Cabbage and Carrot Soup
- Shredded cabbage, 2 cups
- Carrot chopped, 3
- Cannellini beans, ½ cup
- Fresh basil (chopped) ¼ cup
- Tomatoes (crushed) 18 oz.
- Garlic (chopped) 2 cloves
- Green onions (chopped) 2
- Dried marjoram, 2 teaspoons
- Water, 1 cup
- Pour water in a crock pot and add all the ingredients in it. Sprinkle salt.
- Cover the pot and boil for 5 minutes.
- Let the soup settle down for sometime and then open the lid.
- Add pepper from the top and stir 3-4 times to blend the ingredients well.
- Serve with chopped mint leaves and spring onions.
Tomato Celery Soup
- Tomato juice, 1½ cup
- Celery diced, ½ cup
- French beans, 1 can
- Vegetable broth, ½ cup
- Cabbage (shredded) 3 cups
- Onion (chopped) ½ cup
- Parsley, 1 teaspoon
- Pepper, 1 teaspoon
- Water, 2 cups
- Pour water in a vessel and add all the ingredients, except the French beans and vegetable broth.
- Cook for 5 minutes and then add vegetable broth and French beans. Cover the skillet.
- Let it boil for 5 minutes more under low heat.
- The soup is now ready. Sprinkle a little pepper and mix 1 tsp of sour cream. Serve hot.
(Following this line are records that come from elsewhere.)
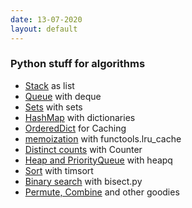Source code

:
 ```yaml
---
date: 13-07-2020
layout: default
---
```


### Python stuff for algorithms

- [Stack](https://docs.python.org/3/tutorial/datastructures.html) as list
- [Queue](https://docs.python.org/3/tutorial/datastructures.html#using-lists-as-queues) with deque
- [Sets](https://docs.python.org/3/tutorial/datastructures.html#sets) with sets
- [HashMap](https://docs.python.org/3/tutorial/datastructures.html#dictionaries) with dictionaries
- [OrderedDict](https://docs.python.org/3/library/collections.html#collections.OrderedDict) for Caching
- [memoization](https://docs.python.org/3/library/functools.html#functools.lru_cache) with functools.lru_cache
- [Distinct counts](https://docs.python.org/3/library/collections.html#collections.Counter) with Counter
- [Heap and PriorityQueue](https://docs.python.org/3/library/heapq.html#module-heapq) with heapq
- [Sort](https://dev.to/s_awdesh/timsort-fastest-sorting-algorithm-for-real-world-problems--2jhd) with timsort
- [Binary search](https://github.com/python/cpython/blob/3.8/Lib/bisect.py) with bisect.py
- [Permute, Combine](https://docs.python.org/3.8/library/itertools.html?highlight=combinations#itertools.combinations) and other goodies

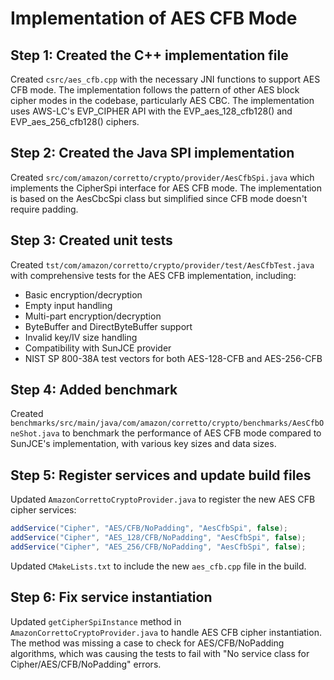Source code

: # Implementation of AES CFB Mode

## Step 1: Created the C++ implementation file
Created `csrc/aes_cfb.cpp` with the necessary JNI functions to support AES CFB mode. The implementation follows the pattern of other AES block cipher modes in the codebase, particularly AES CBC. The implementation uses AWS-LC's EVP_CIPHER API with the EVP_aes_128_cfb128() and EVP_aes_256_cfb128() ciphers.

## Step 2: Created the Java SPI implementation
Created `src/com/amazon/corretto/crypto/provider/AesCfbSpi.java` which implements the CipherSpi interface for AES CFB mode. The implementation is based on the AesCbcSpi class but simplified since CFB mode doesn't require padding.

## Step 3: Created unit tests
Created `tst/com/amazon/corretto/crypto/provider/test/AesCfbTest.java` with comprehensive tests for the AES CFB implementation, including:
- Basic encryption/decryption
- Empty input handling
- Multi-part encryption/decryption
- ByteBuffer and DirectByteBuffer support
- Invalid key/IV size handling
- Compatibility with SunJCE provider
- NIST SP 800-38A test vectors for both AES-128-CFB and AES-256-CFB

## Step 4: Added benchmark
Created `benchmarks/src/main/java/com/amazon/corretto/crypto/benchmarks/AesCfbOneShot.java` to benchmark the performance of AES CFB mode compared to SunJCE's implementation, with various key sizes and data sizes.

## Step 5: Register services and update build files
Updated `AmazonCorrettoCryptoProvider.java` to register the new AES CFB cipher services:
```java
addService("Cipher", "AES/CFB/NoPadding", "AesCfbSpi", false);
addService("Cipher", "AES_128/CFB/NoPadding", "AesCfbSpi", false);
addService("Cipher", "AES_256/CFB/NoPadding", "AesCfbSpi", false);
```

Updated `CMakeLists.txt` to include the new `aes_cfb.cpp` file in the build.

## Step 6: Fix service instantiation
Updated `getCipherSpiInstance` method in `AmazonCorrettoCryptoProvider.java` to handle AES CFB cipher instantiation. The method was missing a case to check for AES/CFB/NoPadding algorithms, which was causing the tests to fail with "No service class for Cipher/AES/CFB/NoPadding" errors.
You can improvise with the ingredients according to your choice. You can also serve Weight Watchers snacks along with soups. The basic procedure for making the soup remains the same even if you are preparing spinach soup or broccoli soup. To enhance the taste, make sure you add fat free butter and cheese. Sour cream contains very low calories, and is usually added before serving. Knowing the Weight Watchers point system will further help you in counting the calories contained in the Weight Watchers soups. This way you can keep an account of your weight, nutritional requirement and the calories consumed. Apart from the recipes explained in the aforementioned content you can also try making corn soup and soybean soup.